United States District Court, S.D. New York

January 18, 2018

THE MOUNT SINAI HOSPITAL, Plaintiff,
v.
CROSSROADS HEALTCHARE MANAGEMENT LIMITED LIABILITY COMPANY and ALLIED WELFARE FUND LOCAL 338 PLAN OF BENEFITS, Defendants.

          OPINION AND ORDER

          LORNA G. SCHOFIELD UNITED STATES DISTRICT JUDGE

         This action, removed from the Supreme Court of the State of New York, New York County, concerns payment for an operation performed at Mount Sinai Hospital (“Mount Sinai”). Plaintiff Mount Sinai moves to remand the case to state court. For the following reasons, the motion to remand is granted.

         I. BACKGROUND

         Defendant Allied Welfare Fund Local 338 Plan of Benefits (“Allied”) is a self-insured employee welfare benefit plan that provides health benefits to individuals who work for certain employers. Allied maintains an office in Nassau County, New York. The Allied Welfare Fund Summary Plan Description Plan A (“SPD”) is the document that governs the administration of the claim at issue. The SPD requires that all hospitals seeking payment from the fund obtain preadmission certification and continued stay review. Per the SPD, failure to obtain pre-admission certification will lead to a 50% reduction in payment. Defendant Crossroads Healthcare Management LCC (“Crossroads”) is a third-party administrator and healthcare management company, which has agreed with Allied to administer the Allied fund. Allied also contracts with MagnaCare Administrative Services, LLC (“MagnaCare”), so that fund participants can access doctors and hospitals that are part of MagnaCare's network at a discounted rate. Mount Sinai is one of the hospitals in that network, and it contracts with MagnaCare to provide healthcare services at agreed upon prices.
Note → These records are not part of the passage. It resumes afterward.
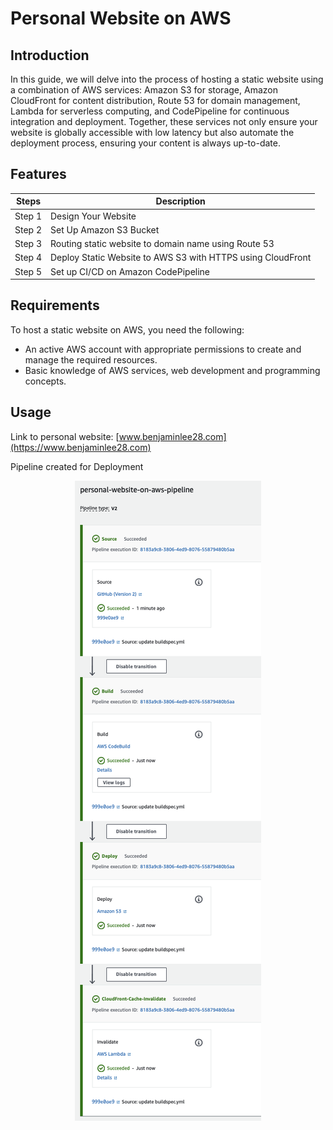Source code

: # Personal Website on AWS
## Introduction
In this guide, we will delve into the process of hosting a static website using a combination of AWS services: Amazon S3 for storage, Amazon CloudFront for content distribution, Route 53 for domain management, Lambda for serverless computing, and CodePipeline for continuous integration and deployment. Together, these services not only ensure your website is globally accessible with low latency but also automate the deployment process, ensuring your content is always up-to-date. 
## Features
| Steps | Description |
| ---- | ---- |
| Step 1 | Design Your Website |
|Step 2 | Set Up Amazon S3 Bucket |
|Step 3 | Routing static website to domain name using Route 53 |
|Step 4 | Deploy Static Website to AWS S3 with HTTPS using CloudFront |
|Step 5 | Set up CI/CD on Amazon CodePipeline |

## Requirements
To host a static website on AWS, you need the following:

- An active AWS account with appropriate permissions to create and manage the required resources.
- Basic knowledge of AWS services, web development and programming concepts.

## Usage
Link to personal website: [www.benjaminlee28.com](https://www.benjaminlee28.com)

Pipeline created for Deployment

<p align="center">
  <img src="img/CI:CD_pipeline.png">
</p>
         E.D. was a participant in Allied's benefits plan. On December 21, 2014, E.D. was transferred from Saint Luke's Hospital to Mount Sinai for emergency surgery. When E.D. arrived at Mount Sinai, he was already in a coma, and he died in the hospital two days later without ever regaining consciousness.

         Mount Sinai submitted a UB-04 claim form to Crossroads, which stated (via a box with a “Y” inserted for “yes”) that E.D. had assigned his benefits under the Allied plan to Mount Sinai. Mount Sinai attests that it is the hospital's “regular practice . . . to obtain an assignment of benefits, which is why all UB-04s indicate benefits were assigned, but there are instances when a patient has not been asked to assign his/her benefits or cannot do so.”

         Allied and Crossroads paid Mount Sinai $ 47, 440.26, or half the billed amount of $94, 880.52, discounting by 50% on account of the failure to receive precertification authorization. Mount Sinai states that it is owed the price it had negotiated with MagnaCare for the type of surgery E.D. received, $664, 727.46.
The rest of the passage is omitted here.